## Required action
Scan the entries below and return each line that contains "most".

(Dataset records)
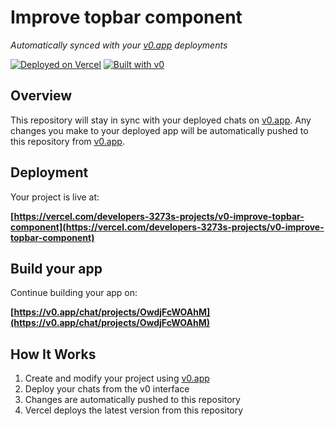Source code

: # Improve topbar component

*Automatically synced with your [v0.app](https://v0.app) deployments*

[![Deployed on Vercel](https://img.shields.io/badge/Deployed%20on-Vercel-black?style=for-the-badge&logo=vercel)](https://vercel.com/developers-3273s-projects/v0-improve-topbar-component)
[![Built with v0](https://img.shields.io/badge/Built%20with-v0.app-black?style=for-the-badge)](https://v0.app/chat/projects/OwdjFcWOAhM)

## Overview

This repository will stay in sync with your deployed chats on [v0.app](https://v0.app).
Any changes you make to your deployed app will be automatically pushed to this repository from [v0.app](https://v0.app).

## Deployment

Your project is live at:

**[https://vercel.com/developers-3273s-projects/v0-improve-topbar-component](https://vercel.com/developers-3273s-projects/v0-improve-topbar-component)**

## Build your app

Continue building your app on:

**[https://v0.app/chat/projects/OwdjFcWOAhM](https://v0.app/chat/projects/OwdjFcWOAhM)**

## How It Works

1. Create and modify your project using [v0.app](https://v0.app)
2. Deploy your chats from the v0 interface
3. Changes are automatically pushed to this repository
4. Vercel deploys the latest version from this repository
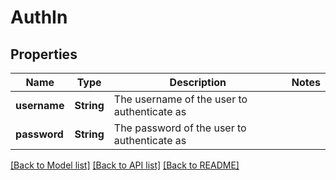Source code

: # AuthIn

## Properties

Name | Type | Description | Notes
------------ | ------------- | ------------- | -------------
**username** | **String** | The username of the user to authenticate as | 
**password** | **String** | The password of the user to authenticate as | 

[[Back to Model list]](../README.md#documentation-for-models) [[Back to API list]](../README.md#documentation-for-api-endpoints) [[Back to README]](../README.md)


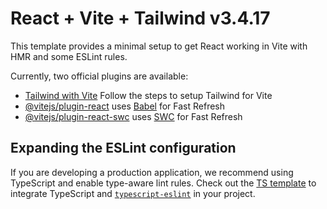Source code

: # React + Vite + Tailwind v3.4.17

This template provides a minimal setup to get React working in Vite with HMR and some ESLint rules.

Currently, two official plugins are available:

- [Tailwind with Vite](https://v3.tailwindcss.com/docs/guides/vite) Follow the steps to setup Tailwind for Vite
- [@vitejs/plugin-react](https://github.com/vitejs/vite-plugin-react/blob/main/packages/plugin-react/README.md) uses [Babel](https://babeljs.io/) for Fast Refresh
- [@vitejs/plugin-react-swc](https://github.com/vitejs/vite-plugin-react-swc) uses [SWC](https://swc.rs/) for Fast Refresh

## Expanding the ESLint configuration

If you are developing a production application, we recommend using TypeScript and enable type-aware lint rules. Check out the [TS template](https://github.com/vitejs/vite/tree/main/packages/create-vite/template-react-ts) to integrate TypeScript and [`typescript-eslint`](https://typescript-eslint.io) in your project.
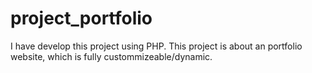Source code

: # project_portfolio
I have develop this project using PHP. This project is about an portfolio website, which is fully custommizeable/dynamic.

...

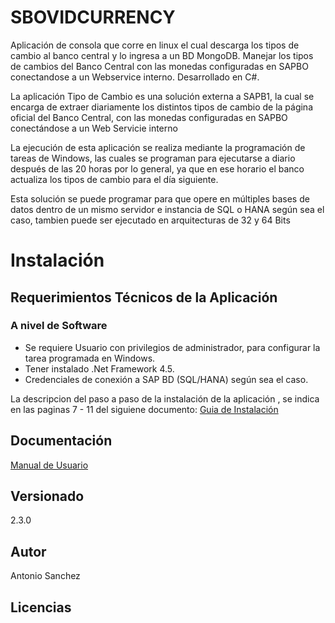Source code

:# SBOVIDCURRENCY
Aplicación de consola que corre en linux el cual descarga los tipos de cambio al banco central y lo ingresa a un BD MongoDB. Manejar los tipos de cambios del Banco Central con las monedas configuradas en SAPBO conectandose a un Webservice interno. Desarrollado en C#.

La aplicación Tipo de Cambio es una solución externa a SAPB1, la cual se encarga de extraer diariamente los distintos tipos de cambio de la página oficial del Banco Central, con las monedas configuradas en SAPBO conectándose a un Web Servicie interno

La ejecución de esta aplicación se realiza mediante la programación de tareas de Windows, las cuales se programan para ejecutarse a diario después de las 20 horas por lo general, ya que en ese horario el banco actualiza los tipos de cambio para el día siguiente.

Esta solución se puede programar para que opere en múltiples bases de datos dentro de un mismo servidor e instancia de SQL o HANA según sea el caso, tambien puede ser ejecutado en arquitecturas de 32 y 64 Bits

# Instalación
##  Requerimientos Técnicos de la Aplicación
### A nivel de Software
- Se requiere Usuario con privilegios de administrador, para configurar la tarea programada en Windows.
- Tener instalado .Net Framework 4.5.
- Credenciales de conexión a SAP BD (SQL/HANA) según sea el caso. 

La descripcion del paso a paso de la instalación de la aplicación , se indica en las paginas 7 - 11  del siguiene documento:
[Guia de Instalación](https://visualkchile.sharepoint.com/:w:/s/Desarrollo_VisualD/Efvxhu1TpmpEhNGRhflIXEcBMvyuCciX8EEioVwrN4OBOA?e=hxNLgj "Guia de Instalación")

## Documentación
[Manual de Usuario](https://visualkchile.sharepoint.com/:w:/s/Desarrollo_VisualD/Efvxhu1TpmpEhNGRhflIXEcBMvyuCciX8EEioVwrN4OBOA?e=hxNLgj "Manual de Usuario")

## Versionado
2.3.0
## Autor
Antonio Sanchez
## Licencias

==

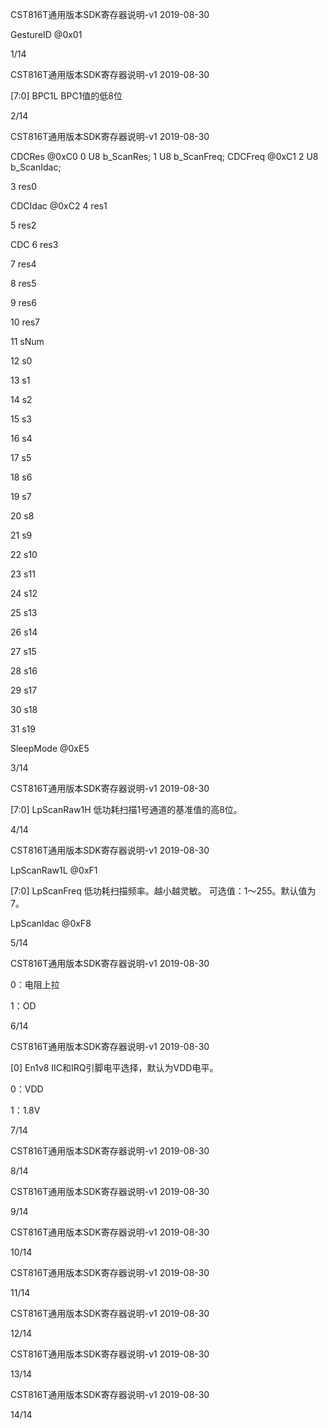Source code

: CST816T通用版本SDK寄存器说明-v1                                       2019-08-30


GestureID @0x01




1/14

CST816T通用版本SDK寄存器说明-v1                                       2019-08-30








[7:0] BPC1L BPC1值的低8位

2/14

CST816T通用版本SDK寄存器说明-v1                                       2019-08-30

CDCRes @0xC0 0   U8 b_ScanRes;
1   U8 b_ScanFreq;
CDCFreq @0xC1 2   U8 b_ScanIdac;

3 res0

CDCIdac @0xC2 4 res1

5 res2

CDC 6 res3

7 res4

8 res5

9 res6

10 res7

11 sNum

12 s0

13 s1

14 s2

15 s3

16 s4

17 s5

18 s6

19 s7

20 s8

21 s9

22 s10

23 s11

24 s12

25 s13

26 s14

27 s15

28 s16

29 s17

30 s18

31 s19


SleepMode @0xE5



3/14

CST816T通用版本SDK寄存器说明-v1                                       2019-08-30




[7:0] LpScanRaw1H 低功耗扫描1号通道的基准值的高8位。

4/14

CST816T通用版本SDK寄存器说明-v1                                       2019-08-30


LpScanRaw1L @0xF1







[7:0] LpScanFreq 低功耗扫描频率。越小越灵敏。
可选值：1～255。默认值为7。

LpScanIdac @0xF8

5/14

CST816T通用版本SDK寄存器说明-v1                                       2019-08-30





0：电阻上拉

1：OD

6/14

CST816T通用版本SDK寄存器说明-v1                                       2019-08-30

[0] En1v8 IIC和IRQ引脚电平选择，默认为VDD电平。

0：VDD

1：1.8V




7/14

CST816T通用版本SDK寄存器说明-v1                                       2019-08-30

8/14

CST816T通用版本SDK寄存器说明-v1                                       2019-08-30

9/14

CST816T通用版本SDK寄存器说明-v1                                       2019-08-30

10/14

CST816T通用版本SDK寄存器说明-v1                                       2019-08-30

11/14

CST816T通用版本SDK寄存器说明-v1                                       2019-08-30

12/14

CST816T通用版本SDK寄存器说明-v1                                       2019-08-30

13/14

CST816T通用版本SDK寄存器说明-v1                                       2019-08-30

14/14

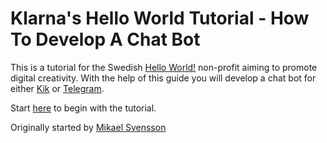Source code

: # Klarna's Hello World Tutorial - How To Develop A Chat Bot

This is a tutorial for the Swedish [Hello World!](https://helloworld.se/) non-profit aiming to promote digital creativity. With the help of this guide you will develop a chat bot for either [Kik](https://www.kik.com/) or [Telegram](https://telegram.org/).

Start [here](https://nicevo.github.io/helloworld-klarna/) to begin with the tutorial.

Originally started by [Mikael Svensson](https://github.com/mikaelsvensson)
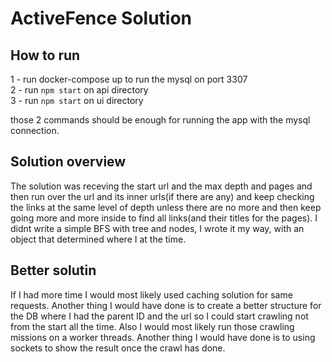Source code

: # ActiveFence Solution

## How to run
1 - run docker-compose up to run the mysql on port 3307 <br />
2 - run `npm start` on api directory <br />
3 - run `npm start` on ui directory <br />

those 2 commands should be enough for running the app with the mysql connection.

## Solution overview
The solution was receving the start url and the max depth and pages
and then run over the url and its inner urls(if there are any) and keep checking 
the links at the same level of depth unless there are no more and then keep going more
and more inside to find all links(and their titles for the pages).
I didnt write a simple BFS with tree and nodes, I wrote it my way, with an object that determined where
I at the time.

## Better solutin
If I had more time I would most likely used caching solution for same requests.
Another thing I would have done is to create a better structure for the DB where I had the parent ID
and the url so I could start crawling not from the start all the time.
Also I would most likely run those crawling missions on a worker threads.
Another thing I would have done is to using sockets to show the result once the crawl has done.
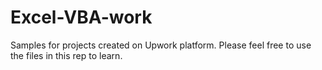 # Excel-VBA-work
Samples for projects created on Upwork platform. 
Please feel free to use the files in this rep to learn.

## Solution to the problem
If I had more time I would most likely used caching solution for same requests.
Also I would most likely run those crawling missions on a worker threads.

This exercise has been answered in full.